**SUPPLIED RECORDS:**
____
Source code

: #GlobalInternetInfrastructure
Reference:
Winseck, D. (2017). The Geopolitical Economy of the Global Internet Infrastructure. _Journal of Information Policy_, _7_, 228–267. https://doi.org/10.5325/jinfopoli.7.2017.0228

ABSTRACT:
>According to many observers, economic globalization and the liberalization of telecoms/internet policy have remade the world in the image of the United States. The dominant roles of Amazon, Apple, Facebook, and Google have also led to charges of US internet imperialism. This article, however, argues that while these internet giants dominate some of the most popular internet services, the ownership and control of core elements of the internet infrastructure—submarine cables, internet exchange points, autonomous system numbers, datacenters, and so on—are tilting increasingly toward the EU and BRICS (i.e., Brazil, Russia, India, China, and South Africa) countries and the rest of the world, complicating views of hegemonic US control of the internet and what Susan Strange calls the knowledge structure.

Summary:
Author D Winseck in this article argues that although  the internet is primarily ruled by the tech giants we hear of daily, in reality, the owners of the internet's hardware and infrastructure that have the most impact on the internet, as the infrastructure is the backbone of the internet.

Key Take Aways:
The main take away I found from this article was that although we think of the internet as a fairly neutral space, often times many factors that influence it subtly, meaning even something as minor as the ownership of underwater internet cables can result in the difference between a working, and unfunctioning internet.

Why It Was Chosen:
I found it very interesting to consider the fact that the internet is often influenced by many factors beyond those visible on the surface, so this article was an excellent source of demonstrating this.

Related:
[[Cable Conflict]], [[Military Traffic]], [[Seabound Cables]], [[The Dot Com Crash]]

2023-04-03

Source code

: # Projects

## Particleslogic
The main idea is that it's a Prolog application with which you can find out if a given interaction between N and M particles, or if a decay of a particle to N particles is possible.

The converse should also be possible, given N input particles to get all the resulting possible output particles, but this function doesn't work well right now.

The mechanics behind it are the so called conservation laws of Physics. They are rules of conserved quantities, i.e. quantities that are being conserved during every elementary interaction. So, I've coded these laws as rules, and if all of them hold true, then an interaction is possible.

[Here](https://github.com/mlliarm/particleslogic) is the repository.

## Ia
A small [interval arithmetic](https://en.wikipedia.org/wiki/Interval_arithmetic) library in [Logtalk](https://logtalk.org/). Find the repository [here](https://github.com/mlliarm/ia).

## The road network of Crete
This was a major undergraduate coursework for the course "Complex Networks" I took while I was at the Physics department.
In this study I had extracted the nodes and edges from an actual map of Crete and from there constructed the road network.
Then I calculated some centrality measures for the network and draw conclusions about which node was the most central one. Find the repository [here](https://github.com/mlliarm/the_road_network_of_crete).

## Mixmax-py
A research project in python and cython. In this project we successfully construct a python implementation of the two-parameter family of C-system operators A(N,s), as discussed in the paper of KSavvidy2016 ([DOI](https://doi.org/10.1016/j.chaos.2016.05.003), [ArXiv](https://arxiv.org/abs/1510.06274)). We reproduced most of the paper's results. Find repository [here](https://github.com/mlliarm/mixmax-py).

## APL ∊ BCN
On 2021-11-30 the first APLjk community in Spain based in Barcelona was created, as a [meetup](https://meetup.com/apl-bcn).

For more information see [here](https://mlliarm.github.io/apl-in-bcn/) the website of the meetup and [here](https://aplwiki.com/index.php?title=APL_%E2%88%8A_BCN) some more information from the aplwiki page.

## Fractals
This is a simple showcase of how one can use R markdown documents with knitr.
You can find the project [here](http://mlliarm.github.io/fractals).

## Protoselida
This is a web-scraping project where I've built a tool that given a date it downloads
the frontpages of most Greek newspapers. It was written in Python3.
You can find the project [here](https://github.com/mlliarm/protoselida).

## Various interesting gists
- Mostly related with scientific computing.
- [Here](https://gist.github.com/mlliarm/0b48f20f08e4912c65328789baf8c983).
____
Using the entries above, extract exactly the span from the line with "[[Cable Conflict]], [[Military" to the line with "The converse should", both lines included; leave out everything else.

[[Cable Conflict]], [[Military Traffic]], [[Seabound Cables]], [[The Dot Com Crash]]

2023-04-03

Source code

: # Projects

## Particleslogic
The main idea is that it's a Prolog application with which you can find out if a given interaction between N and M particles, or if a decay of a particle to N particles is possible.

The converse should also be possible, given N input particles to get all the resulting possible output particles, but this function doesn't work well right now.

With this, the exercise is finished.